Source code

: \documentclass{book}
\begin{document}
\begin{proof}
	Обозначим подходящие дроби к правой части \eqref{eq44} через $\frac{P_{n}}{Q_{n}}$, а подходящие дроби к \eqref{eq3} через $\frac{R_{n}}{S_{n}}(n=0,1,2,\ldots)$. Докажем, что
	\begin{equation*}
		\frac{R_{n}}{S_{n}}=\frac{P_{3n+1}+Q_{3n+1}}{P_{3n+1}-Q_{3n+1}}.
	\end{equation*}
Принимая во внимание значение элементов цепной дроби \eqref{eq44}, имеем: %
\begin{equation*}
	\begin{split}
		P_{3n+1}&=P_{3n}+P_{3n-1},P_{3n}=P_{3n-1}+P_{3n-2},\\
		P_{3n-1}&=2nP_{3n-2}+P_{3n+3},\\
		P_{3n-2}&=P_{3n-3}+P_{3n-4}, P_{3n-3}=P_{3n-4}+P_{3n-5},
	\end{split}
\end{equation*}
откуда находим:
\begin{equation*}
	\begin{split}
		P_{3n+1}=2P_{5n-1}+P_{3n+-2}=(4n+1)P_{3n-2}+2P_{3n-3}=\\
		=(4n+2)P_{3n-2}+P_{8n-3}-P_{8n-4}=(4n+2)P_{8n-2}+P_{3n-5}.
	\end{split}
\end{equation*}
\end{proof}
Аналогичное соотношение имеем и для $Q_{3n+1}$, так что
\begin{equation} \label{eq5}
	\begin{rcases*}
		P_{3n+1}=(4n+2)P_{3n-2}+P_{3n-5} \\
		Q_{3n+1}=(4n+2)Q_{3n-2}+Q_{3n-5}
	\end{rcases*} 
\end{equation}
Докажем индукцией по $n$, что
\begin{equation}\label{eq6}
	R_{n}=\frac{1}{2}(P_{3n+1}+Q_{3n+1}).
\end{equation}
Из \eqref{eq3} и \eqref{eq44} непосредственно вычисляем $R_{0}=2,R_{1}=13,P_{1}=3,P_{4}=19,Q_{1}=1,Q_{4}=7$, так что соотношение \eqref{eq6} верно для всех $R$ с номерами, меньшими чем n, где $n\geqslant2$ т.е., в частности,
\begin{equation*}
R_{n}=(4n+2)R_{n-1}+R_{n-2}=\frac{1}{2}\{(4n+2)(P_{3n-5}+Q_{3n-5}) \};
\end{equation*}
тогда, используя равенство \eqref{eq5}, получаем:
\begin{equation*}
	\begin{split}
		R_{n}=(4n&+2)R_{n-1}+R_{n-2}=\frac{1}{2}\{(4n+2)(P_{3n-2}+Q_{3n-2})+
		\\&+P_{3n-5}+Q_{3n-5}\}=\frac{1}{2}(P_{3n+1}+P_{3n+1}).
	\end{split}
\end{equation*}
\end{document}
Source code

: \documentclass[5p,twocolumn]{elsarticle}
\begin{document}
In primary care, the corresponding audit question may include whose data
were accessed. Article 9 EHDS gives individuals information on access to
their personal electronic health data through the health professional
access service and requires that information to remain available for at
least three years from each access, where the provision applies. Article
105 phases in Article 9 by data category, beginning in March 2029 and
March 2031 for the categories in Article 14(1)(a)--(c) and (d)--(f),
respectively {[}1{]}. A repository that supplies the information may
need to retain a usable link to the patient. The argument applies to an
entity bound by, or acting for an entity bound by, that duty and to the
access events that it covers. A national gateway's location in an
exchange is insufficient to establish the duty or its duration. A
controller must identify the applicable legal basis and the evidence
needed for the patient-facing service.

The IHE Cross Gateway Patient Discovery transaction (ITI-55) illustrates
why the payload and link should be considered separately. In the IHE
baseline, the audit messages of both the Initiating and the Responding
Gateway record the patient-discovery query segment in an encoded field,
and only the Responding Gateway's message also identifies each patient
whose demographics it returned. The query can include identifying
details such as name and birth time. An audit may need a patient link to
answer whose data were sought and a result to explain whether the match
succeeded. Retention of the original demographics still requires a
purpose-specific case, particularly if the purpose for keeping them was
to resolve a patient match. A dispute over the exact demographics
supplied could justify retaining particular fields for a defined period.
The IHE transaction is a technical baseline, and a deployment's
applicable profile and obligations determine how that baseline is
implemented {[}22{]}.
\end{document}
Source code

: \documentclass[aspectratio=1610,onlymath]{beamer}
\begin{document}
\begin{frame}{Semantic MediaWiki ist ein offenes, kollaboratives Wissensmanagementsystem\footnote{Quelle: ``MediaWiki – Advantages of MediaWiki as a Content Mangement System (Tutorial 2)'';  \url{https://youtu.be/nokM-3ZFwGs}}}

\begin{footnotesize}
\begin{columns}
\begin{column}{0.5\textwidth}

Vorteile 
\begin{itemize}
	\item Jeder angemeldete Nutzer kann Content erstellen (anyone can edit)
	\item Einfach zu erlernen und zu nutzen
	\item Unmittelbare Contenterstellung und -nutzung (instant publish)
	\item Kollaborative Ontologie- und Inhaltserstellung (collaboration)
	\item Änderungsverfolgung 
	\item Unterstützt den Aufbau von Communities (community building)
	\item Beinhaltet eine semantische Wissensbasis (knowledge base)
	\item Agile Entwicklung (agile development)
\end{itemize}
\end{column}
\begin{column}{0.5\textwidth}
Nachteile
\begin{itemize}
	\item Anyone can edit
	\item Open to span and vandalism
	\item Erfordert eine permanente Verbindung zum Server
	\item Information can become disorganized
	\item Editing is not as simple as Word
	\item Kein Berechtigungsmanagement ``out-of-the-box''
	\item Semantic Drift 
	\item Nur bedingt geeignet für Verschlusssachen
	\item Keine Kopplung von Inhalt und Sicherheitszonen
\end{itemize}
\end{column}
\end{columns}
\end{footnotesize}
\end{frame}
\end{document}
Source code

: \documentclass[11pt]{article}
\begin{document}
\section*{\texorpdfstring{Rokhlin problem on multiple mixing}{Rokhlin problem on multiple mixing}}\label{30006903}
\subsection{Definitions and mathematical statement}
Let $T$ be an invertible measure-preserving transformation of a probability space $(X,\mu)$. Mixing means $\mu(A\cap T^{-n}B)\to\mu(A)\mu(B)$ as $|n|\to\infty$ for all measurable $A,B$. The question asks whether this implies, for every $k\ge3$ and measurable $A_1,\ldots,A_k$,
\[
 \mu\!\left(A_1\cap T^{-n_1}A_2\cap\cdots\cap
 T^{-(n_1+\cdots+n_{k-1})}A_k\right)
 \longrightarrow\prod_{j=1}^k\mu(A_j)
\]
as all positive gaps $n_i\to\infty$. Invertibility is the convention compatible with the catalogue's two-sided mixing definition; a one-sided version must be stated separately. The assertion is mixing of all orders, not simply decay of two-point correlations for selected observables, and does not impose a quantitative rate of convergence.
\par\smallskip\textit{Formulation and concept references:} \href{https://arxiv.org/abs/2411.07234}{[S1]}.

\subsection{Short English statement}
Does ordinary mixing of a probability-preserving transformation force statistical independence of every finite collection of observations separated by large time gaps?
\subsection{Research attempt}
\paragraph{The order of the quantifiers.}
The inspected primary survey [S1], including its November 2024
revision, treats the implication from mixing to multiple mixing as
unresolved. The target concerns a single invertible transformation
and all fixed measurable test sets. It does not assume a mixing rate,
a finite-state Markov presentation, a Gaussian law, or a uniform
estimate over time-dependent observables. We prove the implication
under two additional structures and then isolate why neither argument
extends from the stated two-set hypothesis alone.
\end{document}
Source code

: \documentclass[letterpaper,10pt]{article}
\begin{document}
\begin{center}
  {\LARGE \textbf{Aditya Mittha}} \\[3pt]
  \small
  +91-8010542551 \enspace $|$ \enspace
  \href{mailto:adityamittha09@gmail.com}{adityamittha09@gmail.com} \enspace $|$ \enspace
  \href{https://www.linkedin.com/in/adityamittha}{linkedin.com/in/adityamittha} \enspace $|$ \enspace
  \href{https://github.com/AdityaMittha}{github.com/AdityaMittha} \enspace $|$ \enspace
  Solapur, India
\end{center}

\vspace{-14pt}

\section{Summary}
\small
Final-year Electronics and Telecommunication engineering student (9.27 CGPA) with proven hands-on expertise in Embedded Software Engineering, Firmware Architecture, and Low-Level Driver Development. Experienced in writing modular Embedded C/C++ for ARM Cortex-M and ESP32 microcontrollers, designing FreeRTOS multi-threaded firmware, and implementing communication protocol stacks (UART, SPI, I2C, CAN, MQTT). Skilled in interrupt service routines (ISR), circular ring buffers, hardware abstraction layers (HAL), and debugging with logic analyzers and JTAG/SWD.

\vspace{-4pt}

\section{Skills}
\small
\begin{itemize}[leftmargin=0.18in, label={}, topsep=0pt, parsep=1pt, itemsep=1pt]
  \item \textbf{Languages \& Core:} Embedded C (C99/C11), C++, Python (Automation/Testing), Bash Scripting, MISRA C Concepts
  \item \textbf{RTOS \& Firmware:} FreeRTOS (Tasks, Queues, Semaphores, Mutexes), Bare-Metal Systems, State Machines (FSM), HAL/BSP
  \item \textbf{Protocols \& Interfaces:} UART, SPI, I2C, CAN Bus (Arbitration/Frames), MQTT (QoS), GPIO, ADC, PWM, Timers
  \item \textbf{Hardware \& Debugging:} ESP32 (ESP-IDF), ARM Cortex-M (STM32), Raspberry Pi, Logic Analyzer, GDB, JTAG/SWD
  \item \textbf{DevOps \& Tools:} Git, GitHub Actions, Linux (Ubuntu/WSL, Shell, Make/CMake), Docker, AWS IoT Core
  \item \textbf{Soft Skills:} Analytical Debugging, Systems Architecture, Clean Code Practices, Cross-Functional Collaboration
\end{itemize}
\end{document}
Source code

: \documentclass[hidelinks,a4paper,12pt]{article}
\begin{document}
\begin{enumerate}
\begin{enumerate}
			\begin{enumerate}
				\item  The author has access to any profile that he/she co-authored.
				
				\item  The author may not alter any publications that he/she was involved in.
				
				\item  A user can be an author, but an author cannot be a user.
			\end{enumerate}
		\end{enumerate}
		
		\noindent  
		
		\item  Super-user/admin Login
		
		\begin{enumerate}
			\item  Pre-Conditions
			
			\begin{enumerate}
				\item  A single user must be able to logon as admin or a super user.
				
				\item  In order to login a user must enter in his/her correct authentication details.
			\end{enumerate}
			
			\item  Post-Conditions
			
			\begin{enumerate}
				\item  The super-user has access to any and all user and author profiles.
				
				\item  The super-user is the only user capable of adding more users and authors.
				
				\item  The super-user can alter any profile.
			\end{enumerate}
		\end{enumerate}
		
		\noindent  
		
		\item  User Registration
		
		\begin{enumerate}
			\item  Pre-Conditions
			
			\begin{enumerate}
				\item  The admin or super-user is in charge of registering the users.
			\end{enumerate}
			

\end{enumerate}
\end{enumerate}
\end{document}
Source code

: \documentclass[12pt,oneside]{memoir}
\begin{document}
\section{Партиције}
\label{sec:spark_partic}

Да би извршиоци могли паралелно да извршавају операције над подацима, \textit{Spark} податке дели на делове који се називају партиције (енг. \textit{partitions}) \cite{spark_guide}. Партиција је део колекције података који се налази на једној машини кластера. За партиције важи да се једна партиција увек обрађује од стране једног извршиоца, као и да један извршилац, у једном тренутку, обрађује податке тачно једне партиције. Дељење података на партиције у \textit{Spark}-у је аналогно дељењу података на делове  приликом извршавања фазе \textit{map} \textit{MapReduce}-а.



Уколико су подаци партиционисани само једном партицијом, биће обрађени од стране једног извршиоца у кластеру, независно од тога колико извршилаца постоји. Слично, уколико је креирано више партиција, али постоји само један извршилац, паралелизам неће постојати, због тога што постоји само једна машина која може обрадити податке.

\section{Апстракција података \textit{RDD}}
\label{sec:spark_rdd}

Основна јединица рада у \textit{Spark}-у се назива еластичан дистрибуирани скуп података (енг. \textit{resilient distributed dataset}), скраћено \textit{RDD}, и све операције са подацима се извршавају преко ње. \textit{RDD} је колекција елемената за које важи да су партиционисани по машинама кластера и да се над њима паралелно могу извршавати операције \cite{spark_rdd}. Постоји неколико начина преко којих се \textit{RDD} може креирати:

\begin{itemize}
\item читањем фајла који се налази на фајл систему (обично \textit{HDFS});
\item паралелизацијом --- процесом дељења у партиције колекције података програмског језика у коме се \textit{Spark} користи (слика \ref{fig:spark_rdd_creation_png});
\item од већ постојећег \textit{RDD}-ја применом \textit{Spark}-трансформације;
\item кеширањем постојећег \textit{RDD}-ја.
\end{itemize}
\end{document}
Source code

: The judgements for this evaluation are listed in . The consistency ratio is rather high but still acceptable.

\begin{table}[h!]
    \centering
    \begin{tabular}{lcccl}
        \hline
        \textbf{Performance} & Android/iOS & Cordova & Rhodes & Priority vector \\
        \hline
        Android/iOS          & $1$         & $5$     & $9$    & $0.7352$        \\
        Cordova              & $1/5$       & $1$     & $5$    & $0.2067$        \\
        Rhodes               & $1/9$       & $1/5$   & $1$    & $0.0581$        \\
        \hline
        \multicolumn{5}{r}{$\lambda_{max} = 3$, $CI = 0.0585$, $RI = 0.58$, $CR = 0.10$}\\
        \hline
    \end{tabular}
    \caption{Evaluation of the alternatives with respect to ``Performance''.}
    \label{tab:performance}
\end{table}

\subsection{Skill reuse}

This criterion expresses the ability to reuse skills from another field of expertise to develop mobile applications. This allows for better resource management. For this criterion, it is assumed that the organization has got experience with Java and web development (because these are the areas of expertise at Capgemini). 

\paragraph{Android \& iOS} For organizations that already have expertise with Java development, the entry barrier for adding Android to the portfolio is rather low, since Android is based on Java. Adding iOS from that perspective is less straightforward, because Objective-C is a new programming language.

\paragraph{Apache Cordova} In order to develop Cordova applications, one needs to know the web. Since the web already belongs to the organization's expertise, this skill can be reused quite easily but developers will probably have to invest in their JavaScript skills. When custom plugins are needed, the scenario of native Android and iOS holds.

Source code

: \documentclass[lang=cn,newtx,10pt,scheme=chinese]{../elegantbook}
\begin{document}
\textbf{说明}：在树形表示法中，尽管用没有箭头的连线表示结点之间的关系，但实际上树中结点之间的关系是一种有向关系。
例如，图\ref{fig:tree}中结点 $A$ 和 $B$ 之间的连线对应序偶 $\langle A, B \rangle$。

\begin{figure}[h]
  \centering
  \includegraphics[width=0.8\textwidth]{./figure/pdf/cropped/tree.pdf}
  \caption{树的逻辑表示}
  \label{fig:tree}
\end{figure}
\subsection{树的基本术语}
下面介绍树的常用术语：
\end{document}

-=-=-=-=-

Look in the material above for the line with "applicable profile and" and the line with "geeignet für Verschlusssachen", and transcribe exactly those lines and all lines between them, nothing more.

applicable profile and obligations determine how that baseline is
implemented {[}22{]}.
\end{document}
Source code

: \documentclass[aspectratio=1610,onlymath]{beamer}
\begin{document}
\begin{frame}{Semantic MediaWiki ist ein offenes, kollaboratives Wissensmanagementsystem\footnote{Quelle: ``MediaWiki – Advantages of MediaWiki as a Content Mangement System (Tutorial 2)'';  \url{https://youtu.be/nokM-3ZFwGs}}}

\begin{footnotesize}
\begin{columns}
\begin{column}{0.5\textwidth}

Vorteile 
\begin{itemize}
	\item Jeder angemeldete Nutzer kann Content erstellen (anyone can edit)
	\item Einfach zu erlernen und zu nutzen
	\item Unmittelbare Contenterstellung und -nutzung (instant publish)
	\item Kollaborative Ontologie- und Inhaltserstellung (collaboration)
	\item Änderungsverfolgung 
	\item Unterstützt den Aufbau von Communities (community building)
	\item Beinhaltet eine semantische Wissensbasis (knowledge base)
	\item Agile Entwicklung (agile development)
\end{itemize}
\end{column}
\begin{column}{0.5\textwidth}
Nachteile
\begin{itemize}
	\item Anyone can edit
	\item Open to span and vandalism
	\item Erfordert eine permanente Verbindung zum Server
	\item Information can become disorganized
	\item Editing is not as simple as Word
	\item Kein Berechtigungsmanagement ``out-of-the-box''
	\item Semantic Drift 
	\item Nur bedingt geeignet für Verschlusssachen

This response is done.